Пелагея - Абрамов Федор Александрович 2 стр.


— Пояс. Неуж не видала? — Алька удивленно выгнула круглую бровь — бровями она была в тетку, — спрыгнула с табуретки, приподняла подол платья.

— Ловко! — одобрительно цокнула языком Маня-большая.

— Како тако поесье под платьем? — Маня-маленькая, близоруко щуря и без того узкие монгольские глаза, вытянула шею. — Нуто те — трусики.

— Трусики! Печь бестолковый! Вот где у меня трусики-то. Смотри! — И Алька со смехом оттянула тугой розовый пояс.

— Тоже кабыть шелковые, — пробурчала Маня-маленькая.

— Я вся шелковая, — хвастливо объявила Алька и, придерживая руками подол платья, игриво повернулась на высоких каблуках.

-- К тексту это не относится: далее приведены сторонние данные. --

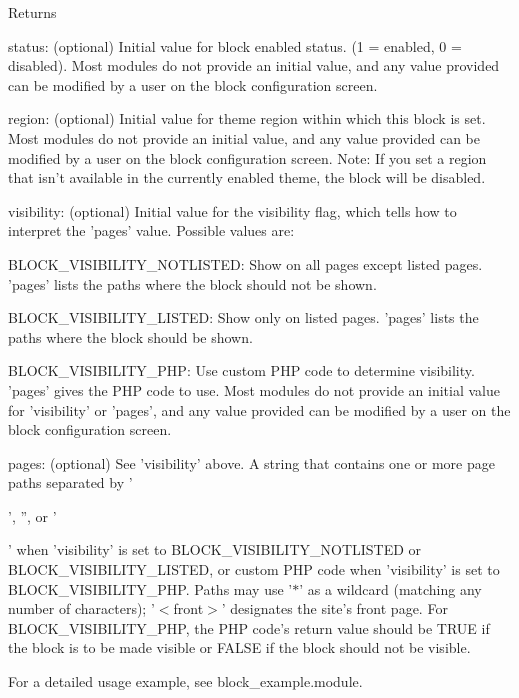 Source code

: \begin{DoxyReturn}{Returns}
\begin{DoxyItemize}
\item status: (optional) Initial value for block enabled status. (1 = enabled, 0 = disabled). Most modules do not provide an initial value, and any value provided can be modified by a user on the block configuration screen.
\item region: (optional) Initial value for theme region within which this block is set. Most modules do not provide an initial value, and any value provided can be modified by a user on the block configuration screen. Note: If you set a region that isn't available in the currently enabled theme, the block will be disabled.
\item visibility: (optional) Initial value for the visibility flag, which tells how to interpret the 'pages' value. Possible values are:
\begin{DoxyItemize}
\item BLOCK\_\-VISIBILITY\_\-NOTLISTED: Show on all pages except listed pages. 'pages' lists the paths where the block should not be shown.
\item BLOCK\_\-VISIBILITY\_\-LISTED: Show only on listed pages. 'pages' lists the paths where the block should be shown.
\item BLOCK\_\-VISIBILITY\_\-PHP: Use custom PHP code to determine visibility. 'pages' gives the PHP code to use. Most modules do not provide an initial value for 'visibility' or 'pages', and any value provided can be modified by a user on the block configuration screen.
\end{DoxyItemize}
\item pages: (optional) See 'visibility' above. A string that contains one or more page paths separated by '\par
', '', or '\par
' when 'visibility' is set to BLOCK\_\-VISIBILITY\_\-NOTLISTED or BLOCK\_\-VISIBILITY\_\-LISTED, or custom PHP code when 'visibility' is set to BLOCK\_\-VISIBILITY\_\-PHP. Paths may use '$\ast$' as a wildcard (matching any number of characters); '$<$front$>$' designates the site's front page. For BLOCK\_\-VISIBILITY\_\-PHP, the PHP code's return value should be TRUE if the block is to be made visible or FALSE if the block should not be visible.
\end{DoxyItemize}
\end{DoxyReturn}
For a detailed usage example, see block\_\-example.module.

— Алька, Алька, бесстыдница! — крикнула из-за занавески Анисья, — Разве так баско?

— А чего не баско-то? Не съедим.

— Нельзя так. Она еще ученица, — сказала Анисья и строго посмотрела на Маню-большую.

— Ученица! Нынешняя ученица — знаем: рукой по парте водит, а ногой парня ищет. Алька! Кого я вчерась видела — огороду с солдатом подпирает?

Алька нахмурилась:

— Ври, вралья! Буду я с солдатом. Я с солдатом-то близко никогда не стаивала.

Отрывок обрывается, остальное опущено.